• Problem description: Search the listing for the word "lenguaje" and copy every line where it turns up.

• Provided data:
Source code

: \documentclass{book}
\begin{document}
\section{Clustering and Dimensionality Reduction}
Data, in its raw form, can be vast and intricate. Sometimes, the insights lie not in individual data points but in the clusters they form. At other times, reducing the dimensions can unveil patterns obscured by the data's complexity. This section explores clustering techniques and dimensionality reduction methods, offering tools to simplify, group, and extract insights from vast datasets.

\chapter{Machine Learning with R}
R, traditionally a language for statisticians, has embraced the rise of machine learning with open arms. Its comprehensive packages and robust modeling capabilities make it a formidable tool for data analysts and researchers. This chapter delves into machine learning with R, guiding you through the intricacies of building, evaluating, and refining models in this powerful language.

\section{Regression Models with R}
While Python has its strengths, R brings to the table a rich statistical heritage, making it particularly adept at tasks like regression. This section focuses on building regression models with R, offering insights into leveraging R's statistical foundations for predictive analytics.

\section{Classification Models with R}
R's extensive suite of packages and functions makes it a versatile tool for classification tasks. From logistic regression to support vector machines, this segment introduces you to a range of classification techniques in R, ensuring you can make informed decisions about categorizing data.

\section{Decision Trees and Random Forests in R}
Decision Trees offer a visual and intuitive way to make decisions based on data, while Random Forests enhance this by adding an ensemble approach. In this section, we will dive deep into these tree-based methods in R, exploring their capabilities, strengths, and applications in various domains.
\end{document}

* * *

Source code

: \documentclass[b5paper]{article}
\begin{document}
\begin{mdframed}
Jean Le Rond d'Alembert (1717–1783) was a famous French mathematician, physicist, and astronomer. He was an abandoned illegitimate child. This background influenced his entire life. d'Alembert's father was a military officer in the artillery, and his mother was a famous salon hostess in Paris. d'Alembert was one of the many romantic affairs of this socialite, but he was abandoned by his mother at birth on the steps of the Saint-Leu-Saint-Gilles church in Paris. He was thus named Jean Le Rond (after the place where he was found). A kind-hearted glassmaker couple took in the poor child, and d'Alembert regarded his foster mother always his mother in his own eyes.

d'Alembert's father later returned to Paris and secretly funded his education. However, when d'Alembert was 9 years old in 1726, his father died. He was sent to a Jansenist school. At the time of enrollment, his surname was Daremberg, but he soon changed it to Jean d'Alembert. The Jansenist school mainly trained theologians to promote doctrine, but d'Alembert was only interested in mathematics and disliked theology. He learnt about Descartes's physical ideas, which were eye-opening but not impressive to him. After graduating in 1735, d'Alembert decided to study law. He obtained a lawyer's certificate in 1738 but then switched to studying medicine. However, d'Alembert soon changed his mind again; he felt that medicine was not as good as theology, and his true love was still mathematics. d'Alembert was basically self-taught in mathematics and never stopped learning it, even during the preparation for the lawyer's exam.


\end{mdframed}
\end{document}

==

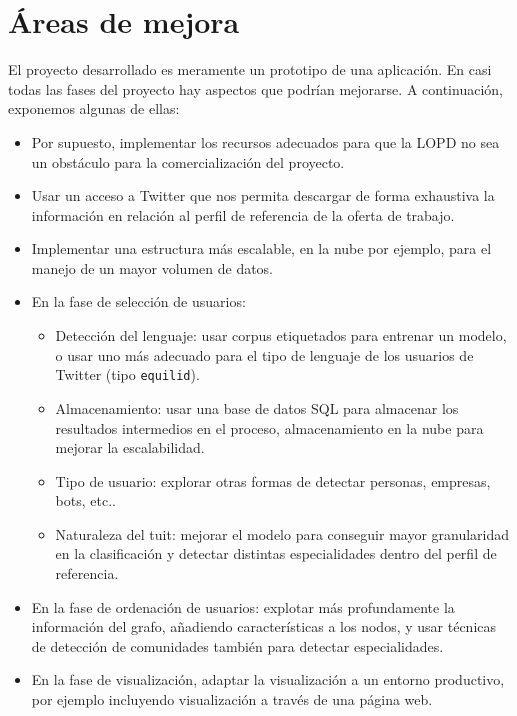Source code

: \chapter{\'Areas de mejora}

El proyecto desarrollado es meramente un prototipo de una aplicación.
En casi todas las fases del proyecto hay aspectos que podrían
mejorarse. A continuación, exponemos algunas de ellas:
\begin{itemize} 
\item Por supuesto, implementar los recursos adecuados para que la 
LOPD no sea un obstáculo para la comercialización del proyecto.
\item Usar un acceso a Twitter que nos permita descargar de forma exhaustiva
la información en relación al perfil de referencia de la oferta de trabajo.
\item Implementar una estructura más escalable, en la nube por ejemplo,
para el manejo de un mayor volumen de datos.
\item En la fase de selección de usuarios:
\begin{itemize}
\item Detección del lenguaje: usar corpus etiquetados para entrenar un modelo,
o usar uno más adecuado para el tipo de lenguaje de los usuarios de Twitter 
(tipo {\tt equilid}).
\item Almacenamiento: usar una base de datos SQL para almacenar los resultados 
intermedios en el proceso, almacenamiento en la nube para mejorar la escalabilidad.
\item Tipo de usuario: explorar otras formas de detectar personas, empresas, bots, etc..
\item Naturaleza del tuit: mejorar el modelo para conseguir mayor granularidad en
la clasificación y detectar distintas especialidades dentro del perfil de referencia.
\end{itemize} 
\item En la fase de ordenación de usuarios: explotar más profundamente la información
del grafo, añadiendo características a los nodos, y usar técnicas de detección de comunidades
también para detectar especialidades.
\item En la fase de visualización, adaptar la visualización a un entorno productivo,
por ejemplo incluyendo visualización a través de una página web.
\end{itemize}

• Answer area:
\item Detección del lenguaje: usar corpus etiquetados para entrenar un modelo,
o usar uno más adecuado para el tipo de lenguaje de los usuarios de Twitter 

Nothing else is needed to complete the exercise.